Dataset entries
[Start of Attachment]

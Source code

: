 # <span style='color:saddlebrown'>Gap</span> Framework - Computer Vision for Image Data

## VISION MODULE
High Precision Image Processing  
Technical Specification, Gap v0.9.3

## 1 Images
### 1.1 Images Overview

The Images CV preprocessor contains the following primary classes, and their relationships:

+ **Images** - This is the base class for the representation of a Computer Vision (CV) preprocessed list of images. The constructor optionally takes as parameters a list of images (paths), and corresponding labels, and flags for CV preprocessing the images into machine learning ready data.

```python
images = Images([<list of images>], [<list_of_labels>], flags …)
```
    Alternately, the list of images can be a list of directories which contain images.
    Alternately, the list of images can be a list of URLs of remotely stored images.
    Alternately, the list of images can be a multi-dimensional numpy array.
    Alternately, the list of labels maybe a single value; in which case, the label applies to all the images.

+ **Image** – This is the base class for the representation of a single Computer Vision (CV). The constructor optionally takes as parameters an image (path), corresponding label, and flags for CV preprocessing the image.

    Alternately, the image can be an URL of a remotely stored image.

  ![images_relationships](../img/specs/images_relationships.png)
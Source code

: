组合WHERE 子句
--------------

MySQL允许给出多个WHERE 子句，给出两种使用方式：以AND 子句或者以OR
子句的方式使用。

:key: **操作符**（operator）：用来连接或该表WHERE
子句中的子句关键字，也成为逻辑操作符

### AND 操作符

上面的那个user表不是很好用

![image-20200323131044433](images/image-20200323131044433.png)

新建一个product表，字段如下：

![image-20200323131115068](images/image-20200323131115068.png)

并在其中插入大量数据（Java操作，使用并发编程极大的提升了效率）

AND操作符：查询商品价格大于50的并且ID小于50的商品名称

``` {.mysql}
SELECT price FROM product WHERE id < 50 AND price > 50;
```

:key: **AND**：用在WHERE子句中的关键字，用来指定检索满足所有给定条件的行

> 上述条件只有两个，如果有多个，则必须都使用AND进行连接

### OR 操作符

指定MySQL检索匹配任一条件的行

[End of Attachment]

## EXERCISE AIM:
The line containing "新建一个product表，字段如下：" marks the end. Please print exactly every line from the top of the data to it, both included, and nothing more.

## ANSWER TO THIS EXERCISE:
Source code

: # <span style='color:saddlebrown'>Gap</span> Framework - Computer Vision for Image Data

## VISION MODULE
High Precision Image Processing  
Technical Specification, Gap v0.9.3

## 1 Images
### 1.1 Images Overview

The Images CV preprocessor contains the following primary classes, and their relationships:

+ **Images** - This is the base class for the representation of a Computer Vision (CV) preprocessed list of images. The constructor optionally takes as parameters a list of images (paths), and corresponding labels, and flags for CV preprocessing the images into machine learning ready data.

```python
images = Images([<list of images>], [<list_of_labels>], flags …)
```
    Alternately, the list of images can be a list of directories which contain images.
    Alternately, the list of images can be a list of URLs of remotely stored images.
    Alternately, the list of images can be a multi-dimensional numpy array.
    Alternately, the list of labels maybe a single value; in which case, the label applies to all the images.

+ **Image** – This is the base class for the representation of a single Computer Vision (CV). The constructor optionally takes as parameters an image (path), corresponding label, and flags for CV preprocessing the image.

    Alternately, the image can be an URL of a remotely stored image.

  ![images_relationships](../img/specs/images_relationships.png)
Source code

:组合WHERE 子句
--------------

MySQL允许给出多个WHERE 子句，给出两种使用方式：以AND 子句或者以OR
子句的方式使用。

:key: **操作符**（operator）：用来连接或该表WHERE
子句中的子句关键字，也成为逻辑操作符

### AND 操作符

上面的那个user表不是很好用

![image-20200323131044433](images/image-20200323131044433.png)

新建一个product表，字段如下：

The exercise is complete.